Content is probably the most important aspect of search engine optimization (SEO). It’s the fuel that powers growth for any form of digital marketing. Being able to produce high-quality content on a consistent basis is paramount.
As your site grows, some content will become out of date. You'll also begin to realize you made a lot of mistakes in the first phase of building out your affiliate website. So as continue to build out a content strategy for your website should you create new content or improve existing content? In this article, I’m going to provide you with the insights and tools necessary to always make the right decision for your blog or website.
New is always appealing but what if I told you that it shouldn’t be your first route?
A study by HubSpot found that companies who published 16+ blog posts per month received more web traffic than the ones that didn’t. So clearly, there are benefits to creating new content. More content simply means more chances to rank. It's more words on your site. It's a bigger spider web to catch eyeballs searching the web.
But, placing too much focus on developing new articles can also cause us to miss other important areas of SEO, as well as retain all the benefits of our previous work. Ignoring old content can allow competitors to scoop up the rankings you neglect!
Generally, the more content you have on your site, the greater the cost of keeping them up to date. While this is fine if you have the manpower and resources, it’s not easy for a single-person operation. So where should you spend your resources?
Table of Contents
- Answer: Do Both
- How to Decide Whether to Create New Content or Improve Existing Content
- How to Improve Your Content Like a Pro
- WARNING: Don't Get Attached
- When to Create New Content? Always!
Answer: Do Both
Really, you should be doing both. You should be creating new content consistently, and you should be improving old content. The best way to divide your labor (time/money) is to only focus on old content which is already performing well, and optimize for more conversions.

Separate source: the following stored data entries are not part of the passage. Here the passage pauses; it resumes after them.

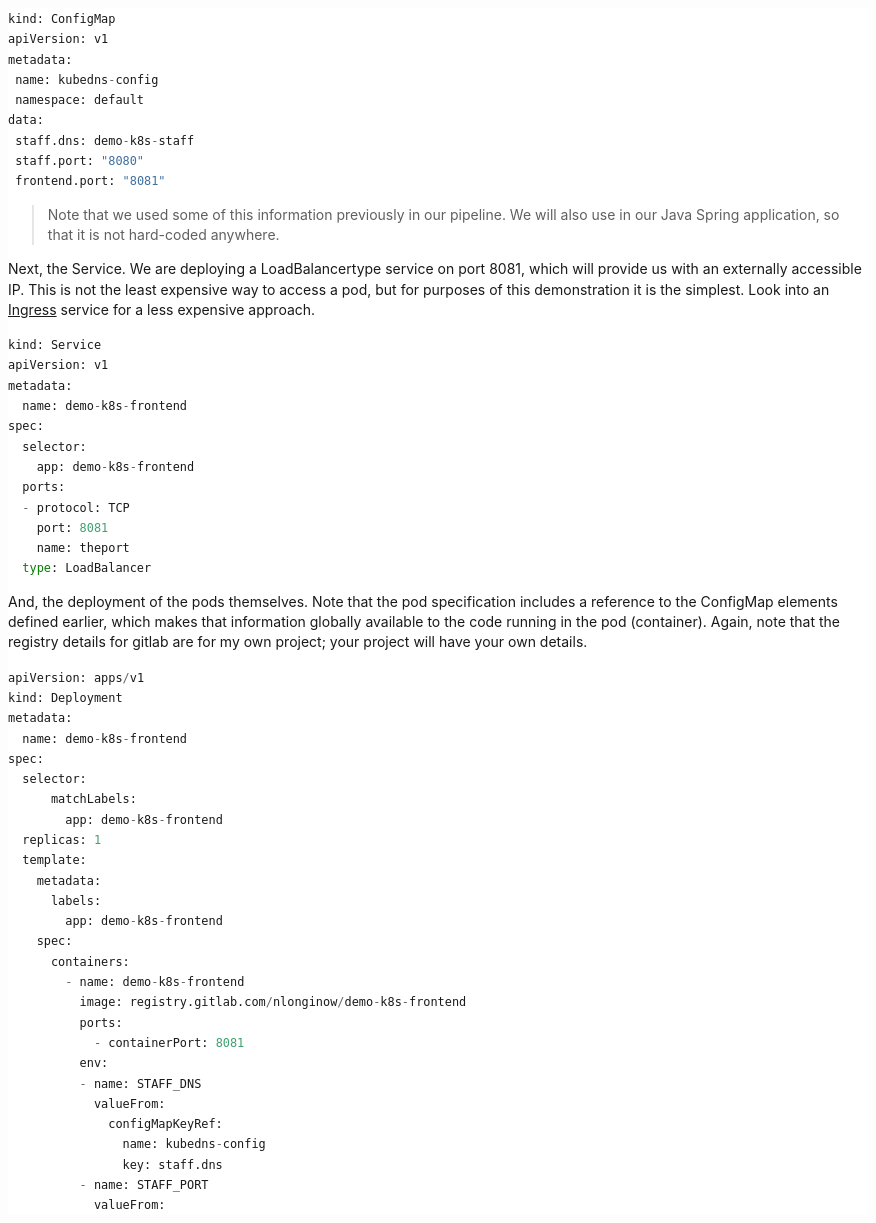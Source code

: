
 ```python
kind: ConfigMap
apiVersion: v1
metadata:
 name: kubedns-config
 namespace: default
data:
 staff.dns: demo-k8s-staff 
 staff.port: "8080"
 frontend.port: "8081"
```
> Note that we used some of this information previously in our pipeline.  We will also use in our Java Spring application, so that it is not hard-coded anywhere.

Next, the Service.  We are deploying a  LoadBalancertype service on port 8081, which will provide us with an externally accessible IP.  This is not the least expensive way to access a pod, but for purposes of this demonstration it is the simplest.  Look into an  [Ingress](https://kubernetes.io/docs/concepts/services-networking/ingress/) service for a less expensive approach.

```python
kind: Service
apiVersion: v1
metadata:
  name: demo-k8s-frontend
spec:
  selector:
    app: demo-k8s-frontend
  ports:
  - protocol: TCP
    port: 8081
    name: theport
  type: LoadBalancer 
```
And, the deployment of the pods themselves.  Note that the pod specification includes a reference to the ConfigMap elements defined earlier, which makes that information globally available to the code running in the pod (container).  Again, note that the registry details for gitlab are for my own project; your project will have your own details.

```python
apiVersion: apps/v1
kind: Deployment
metadata:
  name: demo-k8s-frontend
spec:
  selector:
      matchLabels:
        app: demo-k8s-frontend
  replicas: 1 
  template:
    metadata:
      labels:
        app: demo-k8s-frontend
    spec:
      containers:
        - name: demo-k8s-frontend
          image: registry.gitlab.com/nlonginow/demo-k8s-frontend
          ports:
            - containerPort: 8081
          env:
          - name: STAFF_DNS 
            valueFrom:
              configMapKeyRef:
                name: kubedns-config
                key: staff.dns
          - name: STAFF_PORT
            valueFrom:
```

It's easier to improve something that's working already than it is to “fix” something which doesn't work.
How often you create new content will depend on your schedule, the depth of your content, and your ability to outsource. With a budget, you can outsource a lot of the work!

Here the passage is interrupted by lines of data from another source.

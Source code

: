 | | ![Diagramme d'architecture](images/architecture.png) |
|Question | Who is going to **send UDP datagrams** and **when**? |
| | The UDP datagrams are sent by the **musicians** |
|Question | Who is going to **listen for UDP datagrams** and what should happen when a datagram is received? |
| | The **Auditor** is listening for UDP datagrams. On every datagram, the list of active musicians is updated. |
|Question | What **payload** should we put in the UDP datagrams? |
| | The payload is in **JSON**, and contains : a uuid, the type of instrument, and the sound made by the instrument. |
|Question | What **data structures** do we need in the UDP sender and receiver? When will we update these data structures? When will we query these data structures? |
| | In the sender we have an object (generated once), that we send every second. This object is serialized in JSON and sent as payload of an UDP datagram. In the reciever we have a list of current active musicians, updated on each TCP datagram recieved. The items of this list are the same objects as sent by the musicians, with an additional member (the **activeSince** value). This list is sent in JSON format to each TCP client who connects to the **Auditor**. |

How to Decide Whether to Create New Content or Improve Existing Content
As previously noted, it’s easy to become overly focused on relentlessly pumping out new content. Naturally, we want to stay ahead of our competitors on the SERPs (search engine results pages). Newbies, especially, often think they can win by publishing massive amounts of content alone after reading that HubSpot study (often times, that is the case, but if your competitors have a team of writers, you won't be able to keep up!)

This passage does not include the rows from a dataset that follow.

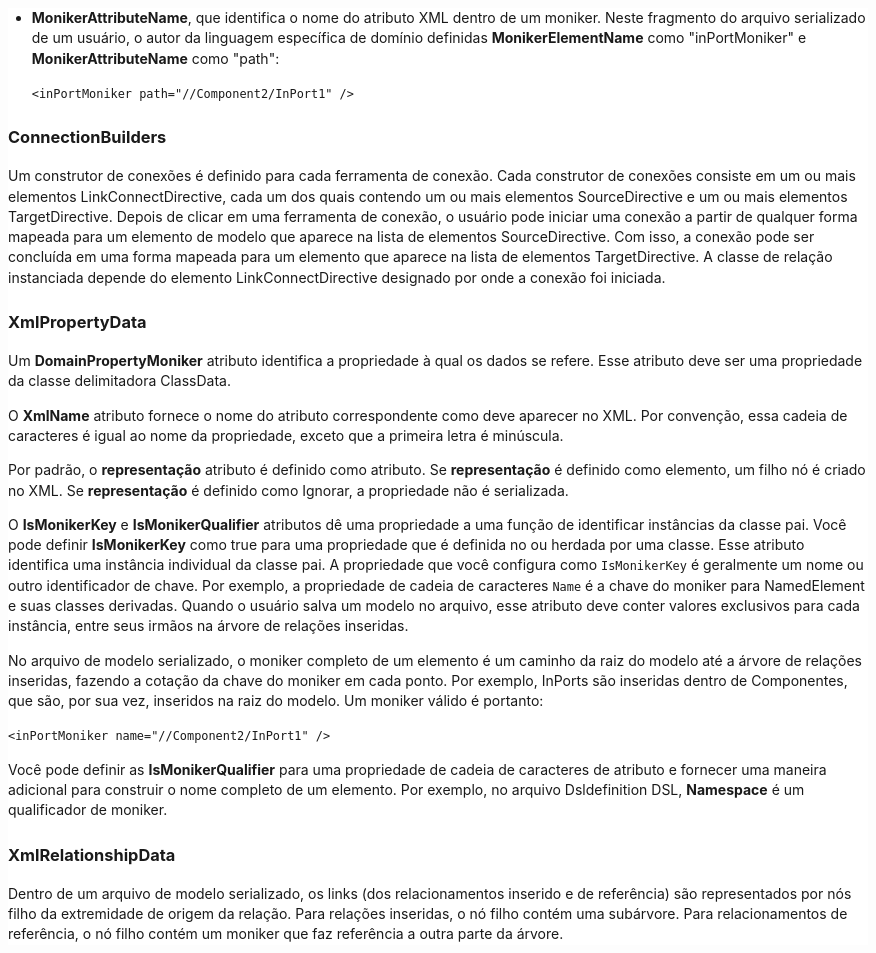 -   **MonikerAttributeName**, que identifica o nome do atributo XML dentro de um moniker. Neste fragmento do arquivo serializado de um usuário, o autor da linguagem específica de domínio definidas **MonikerElementName** como "inPortMoniker" e **MonikerAttributeName** como "path":

    ```
    <inPortMoniker path="//Component2/InPort1" />
    ```

### <a name="connectionbuilders"></a>ConnectionBuilders

Um construtor de conexões é definido para cada ferramenta de conexão. Cada construtor de conexões consiste em um ou mais elementos LinkConnectDirective, cada um dos quais contendo um ou mais elementos SourceDirective e um ou mais elementos TargetDirective. Depois de clicar em uma ferramenta de conexão, o usuário pode iniciar uma conexão a partir de qualquer forma mapeada para um elemento de modelo que aparece na lista de elementos SourceDirective. Com isso, a conexão pode ser concluída em uma forma mapeada para um elemento que aparece na lista de elementos TargetDirective. A classe de relação instanciada depende do elemento LinkConnectDirective designado por onde a conexão foi iniciada.

### <a name="xmlpropertydata"></a>XmlPropertyData

Um **DomainPropertyMoniker** atributo identifica a propriedade à qual os dados se refere. Esse atributo deve ser uma propriedade da classe delimitadora ClassData.

O **XmlName** atributo fornece o nome do atributo correspondente como deve aparecer no XML. Por convenção, essa cadeia de caracteres é igual ao nome da propriedade, exceto que a primeira letra é minúscula.

Por padrão, o **representação** atributo é definido como atributo. Se **representação** é definido como elemento, um filho nó é criado no XML. Se **representação** é definido como Ignorar, a propriedade não é serializada.

O **IsMonikerKey** e **IsMonikerQualifier** atributos dê uma propriedade a uma função de identificar instâncias da classe pai. Você pode definir **IsMonikerKey** como true para uma propriedade que é definida no ou herdada por uma classe. Esse atributo identifica uma instância individual da classe pai. A propriedade que você configura como `IsMonikerKey` é geralmente um nome ou outro identificador de chave. Por exemplo, a propriedade de cadeia de caracteres `Name` é a chave do moniker para NamedElement e suas classes derivadas. Quando o usuário salva um modelo no arquivo, esse atributo deve conter valores exclusivos para cada instância, entre seus irmãos na árvore de relações inseridas.

No arquivo de modelo serializado, o moniker completo de um elemento é um caminho da raiz do modelo até a árvore de relações inseridas, fazendo a cotação da chave do moniker em cada ponto. Por exemplo, InPorts são inseridas dentro de Componentes, que são, por sua vez, inseridos na raiz do modelo. Um moniker válido é portanto:

```
<inPortMoniker name="//Component2/InPort1" />
```

Você pode definir as **IsMonikerQualifier** para uma propriedade de cadeia de caracteres de atributo e fornecer uma maneira adicional para construir o nome completo de um elemento. Por exemplo, no arquivo Dsldefinition DSL, **Namespace** é um qualificador de moniker.

### <a name="xmlrelationshipdata"></a>XmlRelationshipData

Dentro de um arquivo de modelo serializado, os links (dos relacionamentos inserido e de referência) são representados por nós filho da extremidade de origem da relação. Para relações inseridas, o nó filho contém uma subárvore. Para relacionamentos de referência, o nó filho contém um moniker que faz referência a outra parte da árvore.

Think about the following questions. (PS, if you don't know how to look at your traffic stats, set up Google Analytics and Search Console)
Do you have publications that are not receiving any traffic?
Any content that receives little or no clicks from the SERPs should be either cut loose, or focused on. Make a decision! Content is only valuable if people pay attention to it. Large resources, or super helpful pages can have traffic funneled to them through internal links. You can also improve the rank of pages like this by editing to properly optimize for keywords. You can also make concerted backlink efforts for these pages.
Don't save every page though. Some are just better ignored. You can redirect to a more relevant page, or update the content briefly to send people to your more current work.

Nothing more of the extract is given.